This post is part of the series discussing the new Analytic functions in SQL Server “Denali”, CTP3.
Analytic Functions in SQL Server “Denali”
All of the new Analytic functions require the use of the OVER clause. To see what changes to the OVER clause that “Denali” brings, please view my article The OVER Clause enhancements in SQL Server code named “Denali”, CTP3 on SQLServerCentral.com.
Introducing the FIRST_VALUE / LAST_VALUE functions
The FIRST_VALUE and LAST_VALUE functions return the first or last value in the ordered set of your partition, optionally applying a windowing clause to limit the rows being considered.
The syntax of these functions is:
FIRST_VALUE | LAST_VALUE ( [scalar_expression )
OVER ( [ partition_by_clause ] order_by_clause [ rows_range_clause ] )
Note that the order_by_clause is required, and the partition_by_clause and the row_range_clause are optional.

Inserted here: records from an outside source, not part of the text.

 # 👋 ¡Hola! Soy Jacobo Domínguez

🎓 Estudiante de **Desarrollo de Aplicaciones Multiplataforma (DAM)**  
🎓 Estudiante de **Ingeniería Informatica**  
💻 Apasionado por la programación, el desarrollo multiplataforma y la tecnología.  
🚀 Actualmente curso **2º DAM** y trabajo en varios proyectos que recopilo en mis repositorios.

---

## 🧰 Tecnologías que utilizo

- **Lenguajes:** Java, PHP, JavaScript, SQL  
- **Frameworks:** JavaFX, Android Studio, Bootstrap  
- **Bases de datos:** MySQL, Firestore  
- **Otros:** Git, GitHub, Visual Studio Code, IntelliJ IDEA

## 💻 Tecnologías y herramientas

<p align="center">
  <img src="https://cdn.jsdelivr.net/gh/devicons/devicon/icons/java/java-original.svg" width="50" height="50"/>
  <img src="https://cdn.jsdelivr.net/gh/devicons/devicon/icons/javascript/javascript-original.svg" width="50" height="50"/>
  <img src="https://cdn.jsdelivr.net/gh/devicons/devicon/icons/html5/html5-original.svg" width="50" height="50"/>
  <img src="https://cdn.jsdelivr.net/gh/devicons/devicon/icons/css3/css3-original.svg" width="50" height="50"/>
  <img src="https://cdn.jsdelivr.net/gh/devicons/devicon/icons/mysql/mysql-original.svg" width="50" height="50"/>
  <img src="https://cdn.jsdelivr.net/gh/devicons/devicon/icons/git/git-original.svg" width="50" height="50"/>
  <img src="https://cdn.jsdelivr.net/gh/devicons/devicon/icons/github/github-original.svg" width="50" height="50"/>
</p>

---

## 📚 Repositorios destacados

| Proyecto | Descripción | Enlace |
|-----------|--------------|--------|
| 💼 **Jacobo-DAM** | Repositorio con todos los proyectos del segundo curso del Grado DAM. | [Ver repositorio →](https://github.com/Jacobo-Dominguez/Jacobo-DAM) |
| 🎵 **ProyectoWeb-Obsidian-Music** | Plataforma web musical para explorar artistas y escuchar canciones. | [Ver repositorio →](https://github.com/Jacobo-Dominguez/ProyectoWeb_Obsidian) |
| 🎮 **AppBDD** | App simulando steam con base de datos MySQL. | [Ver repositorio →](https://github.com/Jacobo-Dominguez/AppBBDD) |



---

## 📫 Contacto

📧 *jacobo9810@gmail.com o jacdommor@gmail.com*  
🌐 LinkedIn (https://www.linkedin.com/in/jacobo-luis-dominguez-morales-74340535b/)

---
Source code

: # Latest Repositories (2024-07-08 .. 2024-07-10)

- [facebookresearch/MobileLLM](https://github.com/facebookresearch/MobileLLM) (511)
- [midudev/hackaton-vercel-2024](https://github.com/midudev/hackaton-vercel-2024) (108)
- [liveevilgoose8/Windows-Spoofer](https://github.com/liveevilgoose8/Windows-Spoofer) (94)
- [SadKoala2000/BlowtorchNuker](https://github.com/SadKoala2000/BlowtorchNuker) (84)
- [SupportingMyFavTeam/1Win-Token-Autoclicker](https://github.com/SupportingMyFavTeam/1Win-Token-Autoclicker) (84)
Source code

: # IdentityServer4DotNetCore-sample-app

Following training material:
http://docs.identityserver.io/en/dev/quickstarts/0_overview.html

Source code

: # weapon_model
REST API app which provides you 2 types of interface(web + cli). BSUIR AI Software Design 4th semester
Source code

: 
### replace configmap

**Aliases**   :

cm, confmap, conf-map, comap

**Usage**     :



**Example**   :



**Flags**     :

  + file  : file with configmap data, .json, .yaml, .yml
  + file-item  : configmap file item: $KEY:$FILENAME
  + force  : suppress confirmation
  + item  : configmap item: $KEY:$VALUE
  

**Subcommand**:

The scalar_expression is the value to be returned – this will normally be a column, but it can also be a subquery or any other expression that results in a single value.
Using the FIRST_VALUE and LAST_VALUE functions
For this example, I’m going to use the AdventureWorks for Denali database, which can be downloaded here. In this database, there is a Sales.SalesOrderHeader table, which has information about each order. This information includes CustomerID, OrderDate, and TotalDue columns.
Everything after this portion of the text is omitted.